Menu Close

Honey

Preparation for Clear honey at Show Level

WITH THANKS TO TONY KIRKBY

Winning the class for liquid honey at the National Honey Show requires true dedication. A past winner said he bought a box of 50 high quality jars, and rejected over 40 of them! The NHS is something quite exceptional, not matched elsewhere in the world. For us mere mortals, such extremes are not necessary, but extreme cleanliness is. Any speck of dirt or pollen grain will carry a penalty.            

The first step is to read the rules of the show and adhere strictly to them. Type of jar and lid, labelling, entering the right class for light, medium or dark. If in doubt about this, find someone with the test slips and check according to the instructions.            

Aroma and taste are given high marks by any good judge. They are subjective, so in a close contest there could be an element of luck, but the processing of the honey can have a big influence. High temperatures and unnecessary exposure to air degrade the honey to some extent, and should be avoided.
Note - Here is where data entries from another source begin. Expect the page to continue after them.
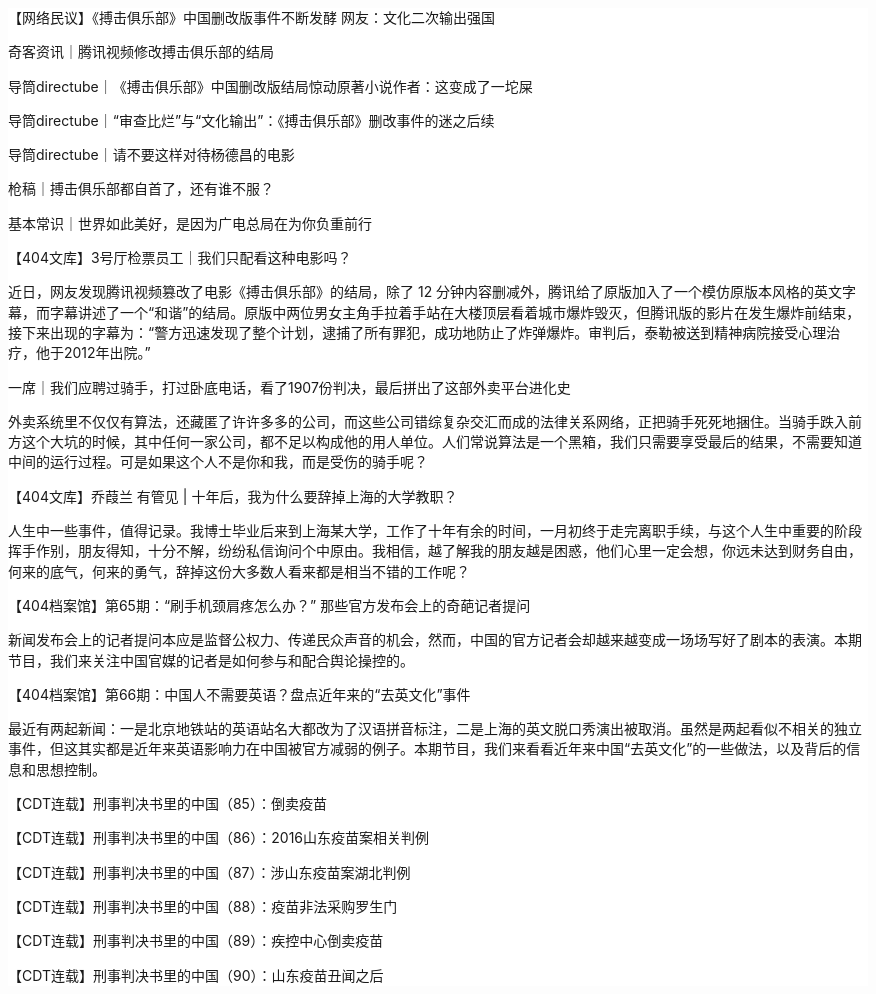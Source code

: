 

【网络民议】《搏击俱乐部》中国删改版事件不断发酵 网友：文化二次输出强国

奇客资讯｜腾讯视频修改搏击俱乐部的结局

导筒directube｜《搏击俱乐部》中国删改版结局惊动原著小说作者：这变成了一坨屎

导筒directube｜“审查比烂”与“文化输出”：《搏击俱乐部》删改事件的迷之后续

导筒directube｜请不要这样对待杨德昌的电影

枪稿｜搏击俱乐部都自首了，还有谁不服？

基本常识｜世界如此美好，是因为广电总局在为你负重前行

【404文库】3号厅检票员工｜我们只配看这种电影吗？



近日，网友发现腾讯视频篡改了电影《搏击俱乐部》的结局，除了 12 分钟内容删减外，腾讯给了原版加入了一个模仿原版本风格的英文字幕，而字幕讲述了一个“和谐”的结局。原版中两位男女主角手拉着手站在大楼顶层看着城市爆炸毁灭，但腾讯版的影片在发生爆炸前结束，接下来出现的字幕为：“警方迅速发现了整个计划，逮捕了所有罪犯，成功地防止了炸弹爆炸。审判后，泰勒被送到精神病院接受心理治疗，他于2012年出院。”



一席｜我们应聘过骑手，打过卧底电话，看了1907份判决，最后拼出了这部外卖平台进化史



外卖系统里不仅仅有算法，还藏匿了许许多多的公司，而这些公司错综复杂交汇而成的法律关系网络，正把骑手死死地捆住。当骑手跌入前方这个大坑的时候，其中任何一家公司，都不足以构成他的用人单位。人们常说算法是一个黑箱，我们只需要享受最后的结果，不需要知道中间的运行过程。可是如果这个人不是你和我，而是受伤的骑手呢？



【404文库】乔葭兰 有管见 | 十年后，我为什么要辞掉上海的大学教职？



人生中一些事件，值得记录。我博士毕业后来到上海某大学，工作了十年有余的时间，一月初终于走完离职手续，与这个人生中重要的阶段挥手作别，朋友得知，十分不解，纷纷私信询问个中原由。我相信，越了解我的朋友越是困惑，他们心里一定会想，你远未达到财务自由，何来的底气，何来的勇气，辞掉这份大多数人看来都是相当不错的工作呢？



【404档案馆】第65期：“刷手机颈肩疼怎么办？” 那些官方发布会上的奇葩记者提问



新闻发布会上的记者提问本应是监督公权力、传递民众声音的机会，然而，中国的官方记者会却越来越变成一场场写好了剧本的表演。本期节目，我们来关注中国官媒的记者是如何参与和配合舆论操控的。



【404档案馆】第66期：中国人不需要英语？盘点近年来的“去英文化”事件



最近有两起新闻：一是北京地铁站的英语站名大都改为了汉语拼音标注，二是上海的英文脱口秀演出被取消。虽然是两起看似不相关的独立事件，但这其实都是近年来英语影响力在中国被官方减弱的例子。本期节目，我们来看看近年来中国“去英文化”的一些做法，以及背后的信息和思想控制。



【CDT连载】刑事判决书里的中国（85）：倒卖疫苗

【CDT连载】刑事判决书里的中国（86）：2016山东疫苗案相关判例

【CDT连载】刑事判决书里的中国（87）：涉山东疫苗案湖北判例

【CDT连载】刑事判决书里的中国（88）：疫苗非法采购罗生门

【CDT连载】刑事判决书里的中国（89）：疾控中心倒卖疫苗

【CDT连载】刑事判决书里的中国（90）：山东疫苗丑闻之后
So, how to proceed.            

First, select a good-tasting batch of frames. A low water content is desirable, the judge will look for high viscosity. Ideally avoid the centrifuge and let enough honey drain out after uncapping. This will conserve aroma and avoid entraining a mass of tiny air bubbles, which are the devil to eliminate. But if you find this impractical you will still have a chance after centrifuging.            
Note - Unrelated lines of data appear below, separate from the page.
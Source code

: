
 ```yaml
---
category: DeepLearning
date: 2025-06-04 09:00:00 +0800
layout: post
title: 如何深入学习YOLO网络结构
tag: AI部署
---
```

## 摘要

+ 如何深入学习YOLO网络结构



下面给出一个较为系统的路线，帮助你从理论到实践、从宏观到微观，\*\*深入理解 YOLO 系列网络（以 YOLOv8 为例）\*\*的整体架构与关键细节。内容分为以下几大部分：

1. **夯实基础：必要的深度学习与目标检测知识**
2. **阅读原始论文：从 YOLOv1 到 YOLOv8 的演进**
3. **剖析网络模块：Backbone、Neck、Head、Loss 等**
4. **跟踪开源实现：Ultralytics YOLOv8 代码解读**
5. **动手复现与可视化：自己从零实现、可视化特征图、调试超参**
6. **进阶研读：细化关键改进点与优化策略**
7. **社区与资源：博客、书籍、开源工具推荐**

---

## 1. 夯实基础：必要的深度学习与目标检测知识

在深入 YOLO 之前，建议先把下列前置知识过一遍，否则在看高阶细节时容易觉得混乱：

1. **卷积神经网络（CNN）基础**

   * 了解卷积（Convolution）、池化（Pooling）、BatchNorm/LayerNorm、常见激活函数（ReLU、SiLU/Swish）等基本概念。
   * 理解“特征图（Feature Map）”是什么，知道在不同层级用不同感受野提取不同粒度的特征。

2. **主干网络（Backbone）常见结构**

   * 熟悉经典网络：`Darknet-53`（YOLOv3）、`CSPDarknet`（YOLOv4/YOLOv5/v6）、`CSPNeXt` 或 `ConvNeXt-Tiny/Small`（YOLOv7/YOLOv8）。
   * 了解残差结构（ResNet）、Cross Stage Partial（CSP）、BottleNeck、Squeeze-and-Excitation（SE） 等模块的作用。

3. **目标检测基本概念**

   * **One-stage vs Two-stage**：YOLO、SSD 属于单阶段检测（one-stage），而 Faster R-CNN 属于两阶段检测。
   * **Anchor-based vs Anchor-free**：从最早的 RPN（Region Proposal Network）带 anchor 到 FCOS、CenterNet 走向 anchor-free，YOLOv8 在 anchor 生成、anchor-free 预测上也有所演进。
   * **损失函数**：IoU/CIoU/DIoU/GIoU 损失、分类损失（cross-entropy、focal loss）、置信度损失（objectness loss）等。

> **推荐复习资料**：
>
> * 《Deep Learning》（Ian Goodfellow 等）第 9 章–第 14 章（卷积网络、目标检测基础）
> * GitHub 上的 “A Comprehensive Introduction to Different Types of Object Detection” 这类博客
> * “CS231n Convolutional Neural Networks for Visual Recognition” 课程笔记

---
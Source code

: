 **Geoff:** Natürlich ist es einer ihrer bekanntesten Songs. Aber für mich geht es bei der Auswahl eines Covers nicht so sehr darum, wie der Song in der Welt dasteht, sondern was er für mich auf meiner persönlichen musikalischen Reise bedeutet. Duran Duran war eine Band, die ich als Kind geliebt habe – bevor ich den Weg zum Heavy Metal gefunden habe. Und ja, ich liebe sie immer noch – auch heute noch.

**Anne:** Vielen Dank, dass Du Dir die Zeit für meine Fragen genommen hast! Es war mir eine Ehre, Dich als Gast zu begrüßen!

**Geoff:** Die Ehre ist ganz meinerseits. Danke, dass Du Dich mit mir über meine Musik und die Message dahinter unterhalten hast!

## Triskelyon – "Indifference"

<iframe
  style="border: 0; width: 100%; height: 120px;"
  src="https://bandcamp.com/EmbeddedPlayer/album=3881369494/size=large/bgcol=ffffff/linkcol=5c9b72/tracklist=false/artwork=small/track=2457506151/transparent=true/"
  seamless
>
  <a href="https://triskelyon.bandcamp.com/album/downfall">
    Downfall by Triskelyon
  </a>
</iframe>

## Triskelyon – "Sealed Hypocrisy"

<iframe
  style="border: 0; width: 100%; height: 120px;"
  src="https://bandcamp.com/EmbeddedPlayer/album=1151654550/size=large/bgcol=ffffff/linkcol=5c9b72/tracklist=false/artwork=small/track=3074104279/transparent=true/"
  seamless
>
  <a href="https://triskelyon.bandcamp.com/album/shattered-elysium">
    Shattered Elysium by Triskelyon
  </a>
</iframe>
The honey should be bright and clear, which means filtering with the finest mesh you can get. Allow the honey to stand in a tank long enough to let the bubbles rise to the surface, then fill your sparkling clean jars carefully to avoid more bubbles.             

After a few days carefully inspect your selected jars. Shine a bright torch through the jar to be sure the honey has not started to crystallize – sometimes this process starts after a week or two, even though it may not be completed for months. This is annoying as it cannot be entered for naturally set honey perhaps until another year. Remove the lid (and enjoy the smell) to check the surface of the honey. Shine the torch on the surface, and then shine the beam across the surface from side to side while lookng at the surface from a low angle. You may be surprised and disappointed to see a dense mass of otherwise invisible bubbles on the surface. If this is the case, they have to be skimmed off as best you can, it is not easy. One way is to start with the jar just about full to the brim, as you will remove a lot of honey before you are done. You must be able to top up with (non-aerated) honey as necessary.          
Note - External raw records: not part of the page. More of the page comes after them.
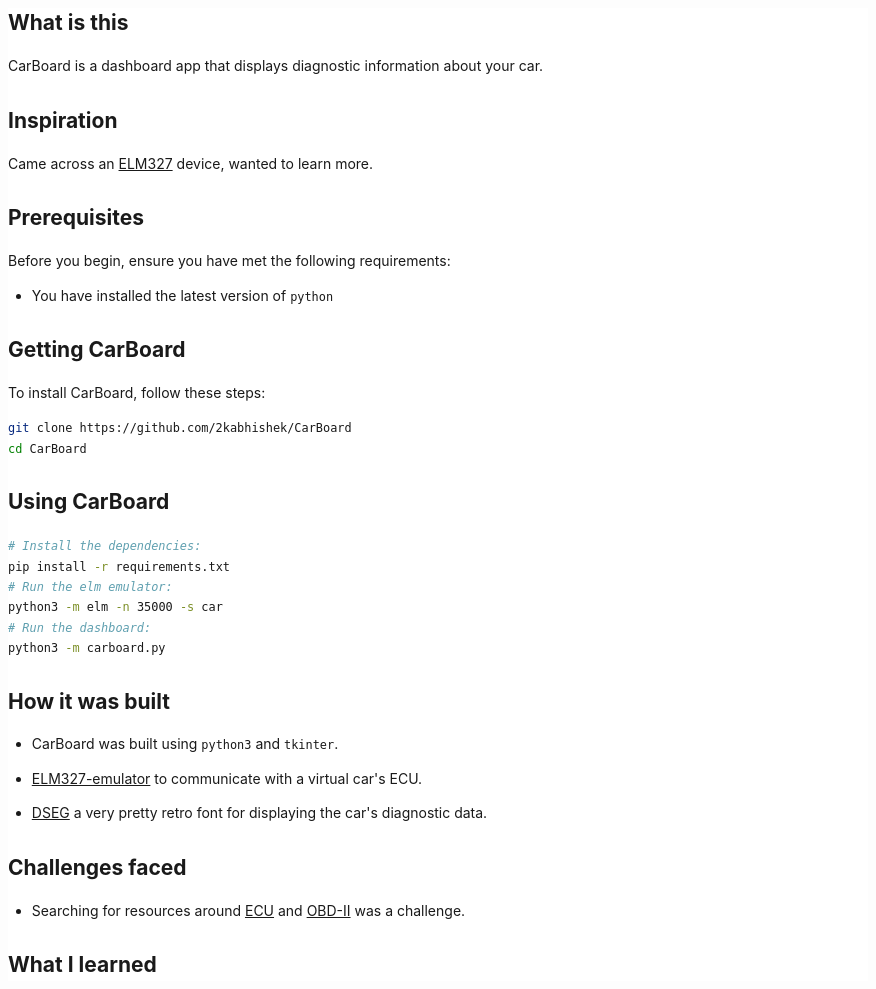 </div>

## What is this

CarBoard is a dashboard app that displays diagnostic information about your car.

## Inspiration

Came across an [ELM327](https://en.wikipedia.org/wiki/ELM327) device, wanted to learn more.

## Prerequisites

Before you begin, ensure you have met the following requirements:

- You have installed the latest version of `python`

## Getting CarBoard

To install CarBoard, follow these steps:

```bash
git clone https://github.com/2kabhishek/CarBoard
cd CarBoard
```

## Using CarBoard

```bash
# Install the dependencies:
pip install -r requirements.txt
# Run the elm emulator:
python3 -m elm -n 35000 -s car
# Run the dashboard:
python3 -m carboard.py
```

## How it was built

- CarBoard was built using `python3` and `tkinter`.

- [ELM327-emulator](https://github.com/Ircama/ELM327-emulator) to communicate with a virtual car's ECU.

- [DSEG](https://github.com/keshikan/DSEG) a very pretty retro font for displaying the car's diagnostic data.

## Challenges faced

- Searching for resources around [ECU](https://en.wikipedia.org/wiki/Engine_control_unit) and [OBD-II](https://en.wikipedia.org/wiki/On-board_diagnostics) was a challenge.

## What I learned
If really fine bubbles are not a problem but there are a few bigger ones, these are easily removed for example by just covering them with the tip of a knife and lifting them off.  

You may have read the advice to take a clean lid to the show and changing to it before you put the jar on the show bench. This is very bad practice, you will not be penalised if there is unavoidably some honey on the inside of the lid, but you will have lost most of that desirable aroma, and probably have collected dust from the air in the room due to all the activity. Did I say that all processing must be in a dust-free room, if such a thing is possible. Good luck!

Granulated or naturally set honey 

The following has kindly been contributed by Mary Hill, one of the BBKA Honey Judges:

The first thing to do is to understand how granulated honey is different from soft set honey. Granulated honey is honey which has been extracted and after filtering is put straight into jars. It is NOT stored in tubs, melted and put into jars or mixed with other honeys before jarring.

The decision to produce good granulated honey must be made before extraction starts.Having made this decision make sure you extract the honey on a warm day straight from the hive. If you have to store it keep the supers in a warm place. Honey which has some rape nectar in it gives a finer grained honey. 

After extraction the honey must be filtered through the finest filter you can find. Very fine nylon or a polyester fabric. I use a Strainaway with 100×100 filter. These are not made any more but you might get one secondhand. For smaller amounts Lakeland Strainer Jug is very good, but again this is out of production.

Store the honey in a settling tank overnight. Estimate how much honey you have and decide that the first third is going to be your very good honey. Wash the jars in hot water and let them drain dry. If you use a drying cloth make sure it is not fluffy.

Fill the jars so that there is no gap between the top of the honey and the bottom of the lid. Store the jars on a LEVEL shelf.

After three days remove any scum that has risen to the surface by placing a piece of clingfilm on the surface to pull off the scum. Put the jars back on the shelf and wait for the honey to set. You don’t need to do anything else. The quicker it sets the finer the granulation will be.

When it has set do not worry about any frosting that occurs, this is a natural process. In a show the only penalty would be if someone had honey as good as yours but without frosting.

Before entering in show carefully check all over the jar for “foreign bodies”, most of them will be on the bottom.  Granulated honey that is clean ie no black dots will win a prize because not many people plan ahead.  Make sure that the lid is clean inside.